WHAT YOU SHOULD DO ::
How many lines of the entries below include the word "equiv"? Answer with the number alone.

WORKING DATA ::
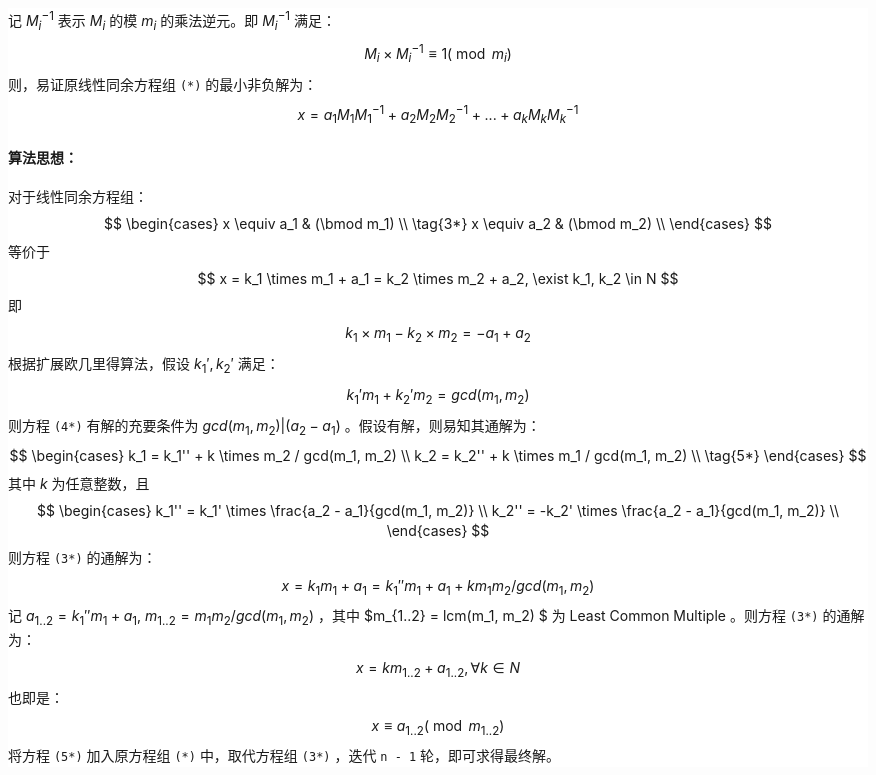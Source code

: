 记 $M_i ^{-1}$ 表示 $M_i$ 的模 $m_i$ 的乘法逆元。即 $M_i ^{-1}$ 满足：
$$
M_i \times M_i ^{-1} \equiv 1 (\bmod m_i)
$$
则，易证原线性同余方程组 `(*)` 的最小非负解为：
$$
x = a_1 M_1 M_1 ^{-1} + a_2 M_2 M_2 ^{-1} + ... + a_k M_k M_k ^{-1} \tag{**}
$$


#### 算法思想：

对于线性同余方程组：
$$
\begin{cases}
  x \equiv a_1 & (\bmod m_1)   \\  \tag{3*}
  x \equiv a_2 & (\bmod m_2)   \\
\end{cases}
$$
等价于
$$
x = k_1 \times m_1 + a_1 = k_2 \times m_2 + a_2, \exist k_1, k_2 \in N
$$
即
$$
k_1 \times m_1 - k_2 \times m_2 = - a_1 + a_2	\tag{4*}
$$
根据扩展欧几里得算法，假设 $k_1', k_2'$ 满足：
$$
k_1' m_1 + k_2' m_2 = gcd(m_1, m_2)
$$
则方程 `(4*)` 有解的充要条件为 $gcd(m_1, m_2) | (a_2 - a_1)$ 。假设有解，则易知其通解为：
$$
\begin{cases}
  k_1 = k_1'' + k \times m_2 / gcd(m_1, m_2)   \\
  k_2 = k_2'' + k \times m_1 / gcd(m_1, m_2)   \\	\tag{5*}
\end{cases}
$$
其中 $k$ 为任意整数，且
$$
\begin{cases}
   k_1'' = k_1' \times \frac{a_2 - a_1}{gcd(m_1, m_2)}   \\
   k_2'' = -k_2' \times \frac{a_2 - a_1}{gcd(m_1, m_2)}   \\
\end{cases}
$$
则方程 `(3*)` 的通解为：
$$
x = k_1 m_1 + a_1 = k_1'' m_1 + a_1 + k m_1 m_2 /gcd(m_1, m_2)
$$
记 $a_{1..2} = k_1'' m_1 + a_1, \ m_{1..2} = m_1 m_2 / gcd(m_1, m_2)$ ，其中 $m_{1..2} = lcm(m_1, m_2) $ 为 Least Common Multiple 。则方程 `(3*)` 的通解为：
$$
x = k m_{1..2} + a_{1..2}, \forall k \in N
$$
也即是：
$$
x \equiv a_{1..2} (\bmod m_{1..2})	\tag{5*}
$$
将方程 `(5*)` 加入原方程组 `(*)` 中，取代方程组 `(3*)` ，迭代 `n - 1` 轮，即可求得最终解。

* * *

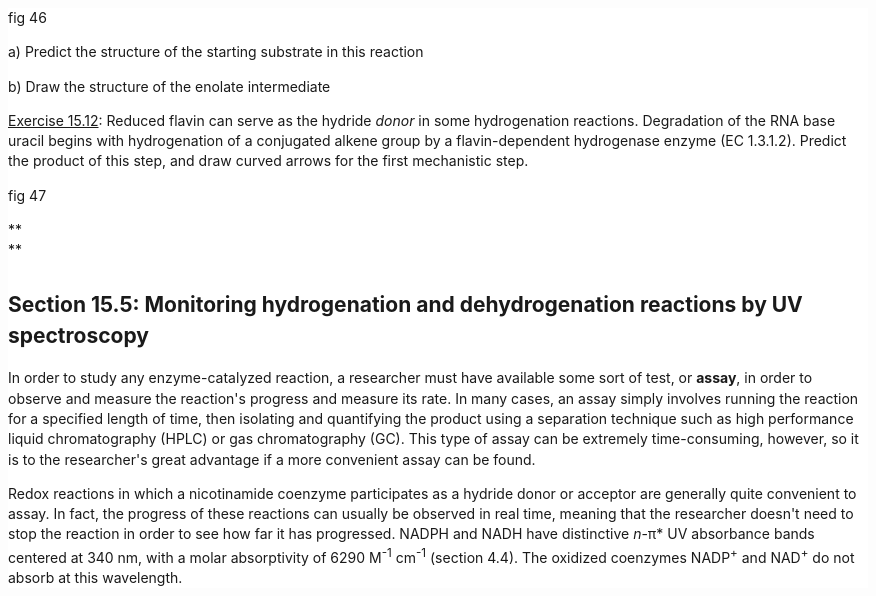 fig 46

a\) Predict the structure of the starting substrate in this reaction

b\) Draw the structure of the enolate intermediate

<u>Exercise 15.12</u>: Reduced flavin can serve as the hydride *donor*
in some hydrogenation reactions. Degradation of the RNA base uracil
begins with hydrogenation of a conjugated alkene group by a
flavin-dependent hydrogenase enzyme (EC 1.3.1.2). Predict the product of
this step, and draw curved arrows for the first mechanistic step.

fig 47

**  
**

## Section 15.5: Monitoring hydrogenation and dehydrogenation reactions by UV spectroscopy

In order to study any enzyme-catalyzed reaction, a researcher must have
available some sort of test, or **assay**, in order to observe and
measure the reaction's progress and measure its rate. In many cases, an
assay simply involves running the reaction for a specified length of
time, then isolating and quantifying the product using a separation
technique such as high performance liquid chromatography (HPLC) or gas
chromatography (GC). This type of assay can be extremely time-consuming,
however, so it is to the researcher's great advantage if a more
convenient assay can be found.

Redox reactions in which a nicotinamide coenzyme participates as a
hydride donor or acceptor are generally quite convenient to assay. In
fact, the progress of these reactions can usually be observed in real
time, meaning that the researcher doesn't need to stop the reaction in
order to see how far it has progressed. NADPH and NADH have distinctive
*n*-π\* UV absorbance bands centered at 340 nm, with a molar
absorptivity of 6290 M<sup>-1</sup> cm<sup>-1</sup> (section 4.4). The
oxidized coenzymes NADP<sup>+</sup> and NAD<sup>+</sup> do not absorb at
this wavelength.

TASK OUTPUT ::
4